Traditionally copper but as in our modern age in limited sizes. Zinc will break down eventually under the oak tannin. Depends on the use


----------



## Jake (6 Jul 2009)

Sitebox have a limited selection of SS nails, for one:

http://www.thesitebox.com/Category/5228 ... nails.aspx

Silicon bronze is the alternative that springs to mind, if you can find some without chandlery pricing!


----------



## 9fingers (6 Jul 2009)

Thanks for the info gents.

The application is to secure trim on an external door that is located under a veranda so it will never get wet. It it also in SW France so much drier than here.

Although sitebox have a section for SS panel pins it appears empty but their postage charge is a bit OTT for a few panel pins.

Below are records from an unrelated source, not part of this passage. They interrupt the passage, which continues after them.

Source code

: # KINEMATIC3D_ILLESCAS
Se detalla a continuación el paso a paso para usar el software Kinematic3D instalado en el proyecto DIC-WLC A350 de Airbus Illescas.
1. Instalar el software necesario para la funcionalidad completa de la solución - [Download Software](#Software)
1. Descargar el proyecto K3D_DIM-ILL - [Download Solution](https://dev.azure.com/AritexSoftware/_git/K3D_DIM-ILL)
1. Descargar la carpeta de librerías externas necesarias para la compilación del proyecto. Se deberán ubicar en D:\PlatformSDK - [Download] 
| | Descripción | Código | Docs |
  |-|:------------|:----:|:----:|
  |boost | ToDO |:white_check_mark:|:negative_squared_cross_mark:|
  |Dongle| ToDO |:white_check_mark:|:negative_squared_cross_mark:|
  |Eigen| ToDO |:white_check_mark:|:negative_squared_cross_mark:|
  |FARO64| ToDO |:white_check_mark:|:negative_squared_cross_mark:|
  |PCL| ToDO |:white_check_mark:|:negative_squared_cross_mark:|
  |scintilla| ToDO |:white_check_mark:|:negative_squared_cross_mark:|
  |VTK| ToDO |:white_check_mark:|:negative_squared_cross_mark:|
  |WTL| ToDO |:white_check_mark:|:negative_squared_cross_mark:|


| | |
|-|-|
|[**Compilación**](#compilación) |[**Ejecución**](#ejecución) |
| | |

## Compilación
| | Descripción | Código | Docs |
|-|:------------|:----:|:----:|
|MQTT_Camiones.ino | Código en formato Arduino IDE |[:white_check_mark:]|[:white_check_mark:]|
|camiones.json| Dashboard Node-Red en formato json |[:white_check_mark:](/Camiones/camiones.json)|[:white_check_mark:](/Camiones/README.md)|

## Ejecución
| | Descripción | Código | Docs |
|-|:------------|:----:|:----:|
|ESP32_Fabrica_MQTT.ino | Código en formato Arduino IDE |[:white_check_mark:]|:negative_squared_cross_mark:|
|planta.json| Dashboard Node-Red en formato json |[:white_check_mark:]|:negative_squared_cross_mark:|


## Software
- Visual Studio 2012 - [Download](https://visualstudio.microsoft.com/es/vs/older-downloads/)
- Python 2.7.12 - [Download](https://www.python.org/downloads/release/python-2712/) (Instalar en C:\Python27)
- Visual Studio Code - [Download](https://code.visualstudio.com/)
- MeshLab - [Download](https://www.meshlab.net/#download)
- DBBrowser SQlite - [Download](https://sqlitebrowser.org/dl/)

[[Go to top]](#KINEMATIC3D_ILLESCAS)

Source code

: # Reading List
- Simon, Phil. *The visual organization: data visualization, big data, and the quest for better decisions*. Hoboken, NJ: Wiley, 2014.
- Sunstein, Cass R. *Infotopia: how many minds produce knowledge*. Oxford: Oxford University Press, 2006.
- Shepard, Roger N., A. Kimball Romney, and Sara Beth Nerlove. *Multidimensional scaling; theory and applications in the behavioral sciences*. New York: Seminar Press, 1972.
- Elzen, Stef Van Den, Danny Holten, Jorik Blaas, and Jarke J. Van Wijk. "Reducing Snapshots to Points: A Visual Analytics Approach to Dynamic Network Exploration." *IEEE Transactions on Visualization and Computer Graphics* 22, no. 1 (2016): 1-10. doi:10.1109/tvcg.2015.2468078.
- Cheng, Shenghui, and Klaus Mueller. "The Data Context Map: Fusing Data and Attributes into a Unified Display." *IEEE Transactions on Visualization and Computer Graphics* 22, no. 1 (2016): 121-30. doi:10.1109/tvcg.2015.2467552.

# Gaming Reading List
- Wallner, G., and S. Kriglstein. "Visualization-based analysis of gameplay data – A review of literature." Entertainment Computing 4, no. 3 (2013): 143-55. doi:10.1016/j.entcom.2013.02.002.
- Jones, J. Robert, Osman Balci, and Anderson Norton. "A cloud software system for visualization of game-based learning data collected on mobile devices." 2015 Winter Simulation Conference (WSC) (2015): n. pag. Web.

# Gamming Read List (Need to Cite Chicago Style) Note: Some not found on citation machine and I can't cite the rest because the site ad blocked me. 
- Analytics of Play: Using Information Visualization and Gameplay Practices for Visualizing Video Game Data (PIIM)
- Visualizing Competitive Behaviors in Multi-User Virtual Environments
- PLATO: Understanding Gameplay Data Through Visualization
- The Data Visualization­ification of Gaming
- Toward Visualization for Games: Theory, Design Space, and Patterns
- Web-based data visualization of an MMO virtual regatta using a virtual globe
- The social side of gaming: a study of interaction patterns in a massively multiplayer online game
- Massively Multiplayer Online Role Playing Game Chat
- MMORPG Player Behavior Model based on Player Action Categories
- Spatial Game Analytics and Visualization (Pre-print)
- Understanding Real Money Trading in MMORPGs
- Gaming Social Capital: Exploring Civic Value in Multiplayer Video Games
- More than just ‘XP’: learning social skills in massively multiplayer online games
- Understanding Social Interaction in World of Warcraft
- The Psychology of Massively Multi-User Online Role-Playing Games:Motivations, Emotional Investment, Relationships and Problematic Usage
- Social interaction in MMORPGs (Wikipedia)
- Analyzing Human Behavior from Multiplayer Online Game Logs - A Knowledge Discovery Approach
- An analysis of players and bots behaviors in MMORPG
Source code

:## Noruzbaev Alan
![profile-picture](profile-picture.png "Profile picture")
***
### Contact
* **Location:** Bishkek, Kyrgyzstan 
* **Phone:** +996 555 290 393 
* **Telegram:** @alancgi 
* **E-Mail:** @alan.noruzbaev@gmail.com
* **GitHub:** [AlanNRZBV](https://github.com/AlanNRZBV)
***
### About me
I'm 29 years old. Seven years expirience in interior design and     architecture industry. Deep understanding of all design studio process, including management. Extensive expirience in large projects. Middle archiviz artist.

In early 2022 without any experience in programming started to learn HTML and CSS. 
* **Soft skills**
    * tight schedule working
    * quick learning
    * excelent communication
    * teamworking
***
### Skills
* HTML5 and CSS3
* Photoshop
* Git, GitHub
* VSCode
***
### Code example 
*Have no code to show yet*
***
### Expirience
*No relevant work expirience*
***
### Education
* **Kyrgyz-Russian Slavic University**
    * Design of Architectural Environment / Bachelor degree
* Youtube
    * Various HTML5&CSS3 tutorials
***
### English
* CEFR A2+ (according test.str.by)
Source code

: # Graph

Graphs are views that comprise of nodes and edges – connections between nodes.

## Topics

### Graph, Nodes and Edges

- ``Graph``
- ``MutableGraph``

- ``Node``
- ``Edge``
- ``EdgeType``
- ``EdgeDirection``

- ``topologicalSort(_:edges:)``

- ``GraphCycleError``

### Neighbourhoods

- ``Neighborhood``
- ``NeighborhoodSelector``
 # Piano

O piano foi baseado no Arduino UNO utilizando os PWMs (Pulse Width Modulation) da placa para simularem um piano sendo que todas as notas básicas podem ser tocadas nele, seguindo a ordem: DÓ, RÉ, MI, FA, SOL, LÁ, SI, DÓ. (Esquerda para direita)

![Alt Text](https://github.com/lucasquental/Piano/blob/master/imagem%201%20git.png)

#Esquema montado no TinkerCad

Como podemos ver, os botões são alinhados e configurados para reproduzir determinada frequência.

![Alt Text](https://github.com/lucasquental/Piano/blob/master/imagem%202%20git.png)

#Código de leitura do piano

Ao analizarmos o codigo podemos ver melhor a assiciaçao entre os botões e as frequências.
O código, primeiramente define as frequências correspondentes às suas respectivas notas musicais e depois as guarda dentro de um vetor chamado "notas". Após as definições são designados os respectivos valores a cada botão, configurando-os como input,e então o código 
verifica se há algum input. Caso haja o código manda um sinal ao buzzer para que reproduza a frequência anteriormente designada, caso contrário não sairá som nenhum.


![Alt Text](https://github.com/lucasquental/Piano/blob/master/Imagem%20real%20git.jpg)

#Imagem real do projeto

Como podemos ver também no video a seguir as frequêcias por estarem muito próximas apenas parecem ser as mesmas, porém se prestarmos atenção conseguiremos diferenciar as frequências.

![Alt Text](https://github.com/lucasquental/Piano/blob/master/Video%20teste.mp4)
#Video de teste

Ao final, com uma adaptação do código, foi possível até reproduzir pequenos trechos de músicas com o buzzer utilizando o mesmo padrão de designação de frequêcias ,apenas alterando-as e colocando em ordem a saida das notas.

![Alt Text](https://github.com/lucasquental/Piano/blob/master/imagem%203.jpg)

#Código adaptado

Maybe I'll try and get some copper hardboard pins locally or stick with galvanised pins which given the location are not likely to break down.
The job will be stained quite darkly and varnished anyway.

Bob


----------



## Jake (6 Jul 2009)

If it is just a few SS panel pins you are after, Wickes stock them which avoids the p&p issue.


----------



## 9fingers (6 Jul 2009)

Jake":259s6wno said:


> If it is just a few SS panel pins you are after, Wickes stock them which avoids the p&p issue.



Perfick! Thanks Jake


----------



## Jake (6 Jul 2009)

Can you tell I've been around that loop?


----------



## MikeG. (6 Jul 2009)

I would just add that the main reason for using SS is not the staining issue (important as that is), but because the tannin in the oak will "rot" mild steel away in fairly short order.

Mike


----------